In her book, A Womb of Her Own, author Kristin Reale writes about returning to her practice with a patient named Sarah:
I had begun seeing a patient named Sarah about two years before going on maternity leave. In her late thirties, married and a mother of two young girls, she felt a constant nagging depression and suffocating emptiness, lack of meaning and identity. She was an accountant by trade, working part-time at a very successful firm making a very lucrative salary. But she was very unhappy and I wasn’t sure she had the capacity to feel any pleasure. She felt she had never achieved any sense of adulthood or her own identity, and her life felt like a rehearsal.
Sarah came from a very successful academic family, the youngest herself of two children, and beyond her defensiveness of her parents “doing their best”, I sensed she had lived her childhood never being soothed, truly related to, or understood. Her older sister was a recovering heroin addict, who I gathered had soothed her own hopelessness and desperate psychological pain in her life with her drug of choice: an opiate closest to mother love. Filled with nothing but envy for others’ lives and others’ sense of purpose and meaning, Sarah would describe the complete lack of pleasure she felt in friendships, sexually and in her own mothering; she was evacuated.
Coming from two successful parents who were also narcissistic, Sarah herself had a very narcissistic personality, one that had taken me months to grasp. While committed to coming to treatment each week, she would often show up with “nothing to talk about”, give me a sly look, and joke about how she wanted me to tell her what to “do”, to “fix” her. There was an intense pressure I felt from her. I found myself often frustrated with her lack of ability to think, to symbolize, or “use” our work.
Although she presented with little material, she was needy of me, asking me if I could just “live her life for her”. I would vacillate, sometimes enjoying my work with her and other times feeling very overwhelmed by her outright and unconscious parasitic dependence on me, sucking me dry. It was clear she was envious of my own “good” that I held inside; there was a sense she wanted to destroy me. This, to no surprise, was very difficult and virtually impossible to broach and process with her clinically.
The Paranoid-Schizoid Position
Through the months of treatment and with the help of my supervision group, I was beginning to see and understand her pathology: how much she remained in the paranoid-schizoid position, concrete and unsymbolized in her thinking, how much containment she needed and how slow and painstaking our work needed to be to have her form her own thoughts and feelings and how devoid she was of an internal world.

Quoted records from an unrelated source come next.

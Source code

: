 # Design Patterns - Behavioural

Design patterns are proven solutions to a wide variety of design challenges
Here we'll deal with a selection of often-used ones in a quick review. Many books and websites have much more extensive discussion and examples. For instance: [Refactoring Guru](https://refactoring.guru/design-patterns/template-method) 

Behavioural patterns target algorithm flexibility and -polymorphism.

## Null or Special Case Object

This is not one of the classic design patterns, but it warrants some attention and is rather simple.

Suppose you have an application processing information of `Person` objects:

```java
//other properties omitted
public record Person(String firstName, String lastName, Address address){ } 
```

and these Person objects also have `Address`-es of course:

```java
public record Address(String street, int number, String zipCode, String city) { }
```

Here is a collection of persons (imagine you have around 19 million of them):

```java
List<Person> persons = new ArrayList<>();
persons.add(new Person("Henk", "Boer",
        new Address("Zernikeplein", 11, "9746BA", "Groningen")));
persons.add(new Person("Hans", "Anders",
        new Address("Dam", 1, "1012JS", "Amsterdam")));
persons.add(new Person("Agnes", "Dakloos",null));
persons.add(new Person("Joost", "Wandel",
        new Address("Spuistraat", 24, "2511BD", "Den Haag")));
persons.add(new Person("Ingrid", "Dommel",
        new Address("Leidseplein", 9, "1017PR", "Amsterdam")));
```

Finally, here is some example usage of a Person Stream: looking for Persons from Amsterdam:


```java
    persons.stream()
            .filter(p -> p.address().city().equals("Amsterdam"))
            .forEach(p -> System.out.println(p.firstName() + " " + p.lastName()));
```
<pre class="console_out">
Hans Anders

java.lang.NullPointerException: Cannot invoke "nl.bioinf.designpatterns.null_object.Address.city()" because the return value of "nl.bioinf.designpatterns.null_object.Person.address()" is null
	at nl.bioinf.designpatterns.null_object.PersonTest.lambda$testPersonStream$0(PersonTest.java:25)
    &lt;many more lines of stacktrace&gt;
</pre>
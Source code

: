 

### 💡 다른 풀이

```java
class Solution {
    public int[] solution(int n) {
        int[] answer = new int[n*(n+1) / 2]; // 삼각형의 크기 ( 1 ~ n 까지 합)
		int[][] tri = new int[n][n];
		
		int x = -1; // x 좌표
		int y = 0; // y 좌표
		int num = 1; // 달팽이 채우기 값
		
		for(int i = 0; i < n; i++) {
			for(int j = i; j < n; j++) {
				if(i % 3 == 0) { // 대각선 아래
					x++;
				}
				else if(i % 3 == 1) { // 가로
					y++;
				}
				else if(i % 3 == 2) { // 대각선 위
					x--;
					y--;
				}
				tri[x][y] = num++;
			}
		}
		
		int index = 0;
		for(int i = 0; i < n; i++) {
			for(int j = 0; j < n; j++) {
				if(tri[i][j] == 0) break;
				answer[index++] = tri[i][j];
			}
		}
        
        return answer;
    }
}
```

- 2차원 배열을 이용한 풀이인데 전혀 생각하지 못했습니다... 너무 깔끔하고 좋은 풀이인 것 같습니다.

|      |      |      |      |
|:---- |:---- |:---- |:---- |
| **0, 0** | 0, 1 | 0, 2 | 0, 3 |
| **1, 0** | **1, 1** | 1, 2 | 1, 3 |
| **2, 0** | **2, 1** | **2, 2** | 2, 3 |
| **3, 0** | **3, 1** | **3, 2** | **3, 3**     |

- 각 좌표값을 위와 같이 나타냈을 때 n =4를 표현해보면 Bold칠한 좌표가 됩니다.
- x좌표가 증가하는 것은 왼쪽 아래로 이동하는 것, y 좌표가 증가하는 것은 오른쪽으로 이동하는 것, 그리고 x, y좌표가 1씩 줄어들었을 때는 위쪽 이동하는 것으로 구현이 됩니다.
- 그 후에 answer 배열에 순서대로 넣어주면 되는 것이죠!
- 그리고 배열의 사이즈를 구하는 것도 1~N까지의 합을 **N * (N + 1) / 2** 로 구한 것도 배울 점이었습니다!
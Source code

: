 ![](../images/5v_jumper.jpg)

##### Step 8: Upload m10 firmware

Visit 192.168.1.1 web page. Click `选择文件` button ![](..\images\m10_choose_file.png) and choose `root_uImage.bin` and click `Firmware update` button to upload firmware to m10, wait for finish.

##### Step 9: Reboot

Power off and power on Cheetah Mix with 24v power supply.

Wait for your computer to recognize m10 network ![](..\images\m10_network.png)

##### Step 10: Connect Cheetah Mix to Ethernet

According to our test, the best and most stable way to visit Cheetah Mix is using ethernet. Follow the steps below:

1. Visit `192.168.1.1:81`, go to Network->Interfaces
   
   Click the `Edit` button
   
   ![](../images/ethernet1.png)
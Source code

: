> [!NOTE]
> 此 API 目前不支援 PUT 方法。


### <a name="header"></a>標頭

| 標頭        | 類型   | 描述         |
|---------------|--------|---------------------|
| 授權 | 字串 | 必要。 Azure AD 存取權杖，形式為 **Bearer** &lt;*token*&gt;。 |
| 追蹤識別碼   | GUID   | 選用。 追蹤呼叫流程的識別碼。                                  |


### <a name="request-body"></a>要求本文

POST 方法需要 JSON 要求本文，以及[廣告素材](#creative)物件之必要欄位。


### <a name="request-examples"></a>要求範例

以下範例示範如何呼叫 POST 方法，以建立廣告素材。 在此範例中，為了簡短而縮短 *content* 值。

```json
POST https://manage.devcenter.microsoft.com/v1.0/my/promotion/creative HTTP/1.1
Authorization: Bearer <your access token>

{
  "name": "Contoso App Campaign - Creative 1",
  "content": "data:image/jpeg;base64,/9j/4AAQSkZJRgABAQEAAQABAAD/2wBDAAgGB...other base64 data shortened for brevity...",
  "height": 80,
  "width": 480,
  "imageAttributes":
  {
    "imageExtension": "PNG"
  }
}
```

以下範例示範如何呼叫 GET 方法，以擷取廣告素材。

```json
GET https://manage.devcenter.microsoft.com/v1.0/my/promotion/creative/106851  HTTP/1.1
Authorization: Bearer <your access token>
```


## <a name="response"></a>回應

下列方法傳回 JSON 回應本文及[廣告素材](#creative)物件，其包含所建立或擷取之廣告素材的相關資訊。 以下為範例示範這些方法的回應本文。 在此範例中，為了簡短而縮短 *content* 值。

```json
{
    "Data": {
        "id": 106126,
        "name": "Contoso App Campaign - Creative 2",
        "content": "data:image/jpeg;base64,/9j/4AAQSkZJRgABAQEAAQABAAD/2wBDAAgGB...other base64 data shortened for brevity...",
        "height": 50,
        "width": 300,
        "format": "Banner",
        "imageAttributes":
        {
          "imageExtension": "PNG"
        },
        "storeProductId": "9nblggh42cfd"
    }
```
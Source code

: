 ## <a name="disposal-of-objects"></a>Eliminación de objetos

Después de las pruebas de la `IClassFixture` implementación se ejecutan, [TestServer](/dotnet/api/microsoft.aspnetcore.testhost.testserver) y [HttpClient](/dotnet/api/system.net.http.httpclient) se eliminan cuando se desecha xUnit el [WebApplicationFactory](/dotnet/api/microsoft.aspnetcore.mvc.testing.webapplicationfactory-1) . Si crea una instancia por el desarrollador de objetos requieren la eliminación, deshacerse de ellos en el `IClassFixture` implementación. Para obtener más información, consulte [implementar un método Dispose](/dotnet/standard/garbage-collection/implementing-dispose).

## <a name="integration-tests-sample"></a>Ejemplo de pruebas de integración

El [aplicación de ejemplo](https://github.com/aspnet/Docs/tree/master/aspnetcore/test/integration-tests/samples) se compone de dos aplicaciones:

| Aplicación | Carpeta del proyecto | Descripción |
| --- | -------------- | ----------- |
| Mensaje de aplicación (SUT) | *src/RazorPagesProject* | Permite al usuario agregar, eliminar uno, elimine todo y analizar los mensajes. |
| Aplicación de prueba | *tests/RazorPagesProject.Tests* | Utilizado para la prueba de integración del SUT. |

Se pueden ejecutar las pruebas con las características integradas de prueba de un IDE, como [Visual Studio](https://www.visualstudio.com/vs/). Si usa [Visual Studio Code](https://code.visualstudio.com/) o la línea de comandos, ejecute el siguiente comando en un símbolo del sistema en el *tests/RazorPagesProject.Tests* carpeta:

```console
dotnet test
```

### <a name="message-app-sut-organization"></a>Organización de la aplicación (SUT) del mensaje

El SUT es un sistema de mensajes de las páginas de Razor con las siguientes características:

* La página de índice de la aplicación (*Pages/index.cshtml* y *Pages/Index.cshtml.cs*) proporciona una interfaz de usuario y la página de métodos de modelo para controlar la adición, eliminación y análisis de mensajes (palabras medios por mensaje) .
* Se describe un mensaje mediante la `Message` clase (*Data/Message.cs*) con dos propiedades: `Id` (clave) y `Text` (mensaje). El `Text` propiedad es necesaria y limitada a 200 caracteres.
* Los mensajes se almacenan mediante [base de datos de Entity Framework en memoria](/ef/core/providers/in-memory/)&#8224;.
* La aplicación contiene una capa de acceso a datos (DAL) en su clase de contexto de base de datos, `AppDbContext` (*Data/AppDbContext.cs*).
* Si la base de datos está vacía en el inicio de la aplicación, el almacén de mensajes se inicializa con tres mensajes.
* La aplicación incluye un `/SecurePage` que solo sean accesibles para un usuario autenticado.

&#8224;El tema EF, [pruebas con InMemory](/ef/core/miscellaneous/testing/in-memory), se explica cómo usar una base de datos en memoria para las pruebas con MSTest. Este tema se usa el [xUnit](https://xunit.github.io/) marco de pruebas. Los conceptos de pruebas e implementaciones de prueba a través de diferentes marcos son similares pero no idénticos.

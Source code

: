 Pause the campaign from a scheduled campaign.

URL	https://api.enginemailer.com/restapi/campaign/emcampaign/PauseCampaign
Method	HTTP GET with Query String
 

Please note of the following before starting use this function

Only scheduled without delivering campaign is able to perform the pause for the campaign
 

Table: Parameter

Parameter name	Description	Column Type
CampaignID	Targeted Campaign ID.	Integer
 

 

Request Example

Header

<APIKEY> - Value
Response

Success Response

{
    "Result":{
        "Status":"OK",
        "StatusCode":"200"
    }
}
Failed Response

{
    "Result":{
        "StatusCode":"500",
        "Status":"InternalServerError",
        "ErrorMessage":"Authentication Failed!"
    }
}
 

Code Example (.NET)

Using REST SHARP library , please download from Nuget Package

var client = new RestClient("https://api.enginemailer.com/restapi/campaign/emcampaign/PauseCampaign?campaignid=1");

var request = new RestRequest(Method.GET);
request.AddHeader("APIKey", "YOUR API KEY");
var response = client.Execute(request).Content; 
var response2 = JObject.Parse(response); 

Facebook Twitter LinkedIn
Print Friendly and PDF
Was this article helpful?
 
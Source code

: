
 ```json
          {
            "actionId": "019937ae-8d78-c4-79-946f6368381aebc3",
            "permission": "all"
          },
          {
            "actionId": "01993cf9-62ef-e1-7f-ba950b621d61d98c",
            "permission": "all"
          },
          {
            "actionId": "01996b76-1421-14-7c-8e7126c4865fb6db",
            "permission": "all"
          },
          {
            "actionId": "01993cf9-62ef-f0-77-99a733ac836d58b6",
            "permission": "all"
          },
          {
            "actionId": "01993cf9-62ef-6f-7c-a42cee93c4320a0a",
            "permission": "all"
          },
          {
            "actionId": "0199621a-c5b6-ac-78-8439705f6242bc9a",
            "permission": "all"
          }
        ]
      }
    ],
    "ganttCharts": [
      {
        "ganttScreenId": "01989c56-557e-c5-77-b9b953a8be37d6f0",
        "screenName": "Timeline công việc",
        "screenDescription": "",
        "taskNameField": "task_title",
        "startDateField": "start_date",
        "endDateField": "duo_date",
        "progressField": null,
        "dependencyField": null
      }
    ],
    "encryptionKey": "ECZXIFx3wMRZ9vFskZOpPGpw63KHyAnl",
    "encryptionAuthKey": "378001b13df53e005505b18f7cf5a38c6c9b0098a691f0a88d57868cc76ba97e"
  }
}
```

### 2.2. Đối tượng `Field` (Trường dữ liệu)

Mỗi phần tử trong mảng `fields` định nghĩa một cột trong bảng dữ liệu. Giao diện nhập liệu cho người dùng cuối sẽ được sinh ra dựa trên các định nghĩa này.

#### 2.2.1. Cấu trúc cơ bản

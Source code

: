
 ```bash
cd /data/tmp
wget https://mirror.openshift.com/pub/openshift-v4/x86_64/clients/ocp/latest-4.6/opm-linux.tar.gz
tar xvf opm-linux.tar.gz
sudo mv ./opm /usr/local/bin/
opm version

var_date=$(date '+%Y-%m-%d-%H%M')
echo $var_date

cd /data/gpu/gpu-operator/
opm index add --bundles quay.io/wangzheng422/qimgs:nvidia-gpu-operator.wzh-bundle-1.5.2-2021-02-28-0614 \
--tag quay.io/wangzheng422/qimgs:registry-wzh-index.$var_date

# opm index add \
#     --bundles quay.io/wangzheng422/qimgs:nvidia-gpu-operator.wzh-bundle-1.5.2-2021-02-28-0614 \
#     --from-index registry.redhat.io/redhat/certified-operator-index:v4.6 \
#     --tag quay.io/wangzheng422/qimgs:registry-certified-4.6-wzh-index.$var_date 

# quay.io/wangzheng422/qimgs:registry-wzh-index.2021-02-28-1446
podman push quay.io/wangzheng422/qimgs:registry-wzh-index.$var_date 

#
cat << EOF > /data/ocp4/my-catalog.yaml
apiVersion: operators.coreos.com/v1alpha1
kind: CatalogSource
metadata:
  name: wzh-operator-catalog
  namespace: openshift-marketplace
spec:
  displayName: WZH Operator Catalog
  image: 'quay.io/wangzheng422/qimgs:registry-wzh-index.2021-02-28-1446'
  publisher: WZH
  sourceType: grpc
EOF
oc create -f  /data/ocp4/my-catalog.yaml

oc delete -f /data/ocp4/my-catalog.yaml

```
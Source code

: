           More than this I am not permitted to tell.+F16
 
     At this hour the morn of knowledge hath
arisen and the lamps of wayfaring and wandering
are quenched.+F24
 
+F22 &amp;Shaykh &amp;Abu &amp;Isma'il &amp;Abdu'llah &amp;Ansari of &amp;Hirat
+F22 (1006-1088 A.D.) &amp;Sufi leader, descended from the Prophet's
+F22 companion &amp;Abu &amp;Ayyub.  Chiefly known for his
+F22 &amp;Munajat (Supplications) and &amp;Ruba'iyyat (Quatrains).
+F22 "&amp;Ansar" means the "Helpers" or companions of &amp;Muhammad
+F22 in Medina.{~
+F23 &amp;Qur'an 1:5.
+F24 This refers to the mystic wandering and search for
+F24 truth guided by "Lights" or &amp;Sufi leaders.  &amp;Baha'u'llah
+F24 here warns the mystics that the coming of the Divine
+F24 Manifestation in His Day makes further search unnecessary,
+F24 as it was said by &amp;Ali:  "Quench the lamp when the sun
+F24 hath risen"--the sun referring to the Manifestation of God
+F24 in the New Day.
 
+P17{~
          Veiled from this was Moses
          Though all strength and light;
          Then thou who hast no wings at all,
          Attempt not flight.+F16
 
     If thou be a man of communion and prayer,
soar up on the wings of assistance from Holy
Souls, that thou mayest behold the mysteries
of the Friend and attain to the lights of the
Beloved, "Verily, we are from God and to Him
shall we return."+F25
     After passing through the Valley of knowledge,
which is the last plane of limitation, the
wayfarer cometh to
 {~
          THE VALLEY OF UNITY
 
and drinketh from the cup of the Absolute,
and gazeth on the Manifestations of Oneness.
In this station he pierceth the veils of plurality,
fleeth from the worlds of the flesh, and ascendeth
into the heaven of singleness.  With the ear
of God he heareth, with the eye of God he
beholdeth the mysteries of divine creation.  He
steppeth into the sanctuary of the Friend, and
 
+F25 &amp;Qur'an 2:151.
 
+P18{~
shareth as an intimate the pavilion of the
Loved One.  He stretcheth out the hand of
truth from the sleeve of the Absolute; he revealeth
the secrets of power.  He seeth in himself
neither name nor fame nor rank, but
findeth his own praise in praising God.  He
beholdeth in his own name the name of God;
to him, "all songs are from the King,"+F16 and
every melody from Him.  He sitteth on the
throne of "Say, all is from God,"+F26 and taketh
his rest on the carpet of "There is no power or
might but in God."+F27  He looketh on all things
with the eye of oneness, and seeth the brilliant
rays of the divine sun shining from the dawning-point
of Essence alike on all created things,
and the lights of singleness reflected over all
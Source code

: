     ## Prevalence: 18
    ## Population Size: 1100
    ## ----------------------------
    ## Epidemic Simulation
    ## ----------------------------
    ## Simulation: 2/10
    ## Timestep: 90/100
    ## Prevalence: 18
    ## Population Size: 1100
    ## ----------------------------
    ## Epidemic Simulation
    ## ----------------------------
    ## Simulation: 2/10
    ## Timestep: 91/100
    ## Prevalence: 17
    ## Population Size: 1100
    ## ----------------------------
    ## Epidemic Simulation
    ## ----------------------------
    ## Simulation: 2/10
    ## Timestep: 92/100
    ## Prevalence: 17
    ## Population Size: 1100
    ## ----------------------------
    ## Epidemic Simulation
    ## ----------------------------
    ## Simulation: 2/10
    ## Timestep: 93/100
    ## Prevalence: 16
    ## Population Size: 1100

Using Ogden’s theory of the autistic-contiguous position (1994), one can imagine her on the far end of the contiguous, unable to experience any of her own anxiety or feelings, therefore having to remain locked in a symbiotic state, always reaching for a merger. I was only vaguely aware of how incredibly burdensome it must have been for me all this time to stay present with her overwhelming dependence. I think I must have “disappeared” during some previous sessions with her and presented myself as the “good helpful therapist” not accessing my anger, and my annoyance with her provocative, challenging dependent ways.
Announcing Her Pregnancy
I felt concerned about how Sarah had coped during the months of my leave. A year earlier, she had been the first patient I told I was pregnant, not necessarily all by choice. And not surprisingly, she had a very visceral reaction to my news. I was only about six weeks pregnant at the time, thrilled to have learned I was going to have a baby, and already surging with hormones and feeling “fuller”. I had not planned on telling my practice until at least twelve weeks into my pregnancy, sure of its viability.
But Sarah had sat down for her weekly session, just a few days after my learning my own big news, and she began to cry, to sob. She said she was “all of sudden” finding herself feeling very upset and worried that I was going to have a baby. She was very concerned about me leaving and having my own family. What if I decided to not come back? What if my family and I decided to move? What would she do without me?
I was literally shocked that THIS could be– and was probably going to be– my first conversation with a patient about my pregnancy. I felt unprepared. It wasn’t supposed to go like this. I felt exposed. How should I respond? Should I tell her? How could I just “explore” what the idea of me having a baby meant to her?
I needed to acknowledge the truth she felt that indeed a baby was in the room. I was convinced that due to her intense need for me to be attuned to her, she was unconsciously hyper-attuned to me. She was in a symbiotic relationship with me.
I am still not certain what she “picked up” on other than a possible unconscious connection to my own thoughts of being pregnant, but I decided to validate her reality in that same session and share this very personal news with her. I was pleased that I chose this route, and at the time, she appreciated my honesty with her. I think she was proud of herself. It was as if she had actually taken my mind, devoured me, and stole my news. Over the next months, we grappled with the meaning of it all, how she was pained with the future loss of me, her fear of “floating” out there alone (validating my sense of her being in an “autistic” state when not feeling merger), and how my priorities would change. (Ogden, 1994)
Ogden, T. (1994), The Primitive Edge of Experience. Northvale, NJ & London: Jason Aronson.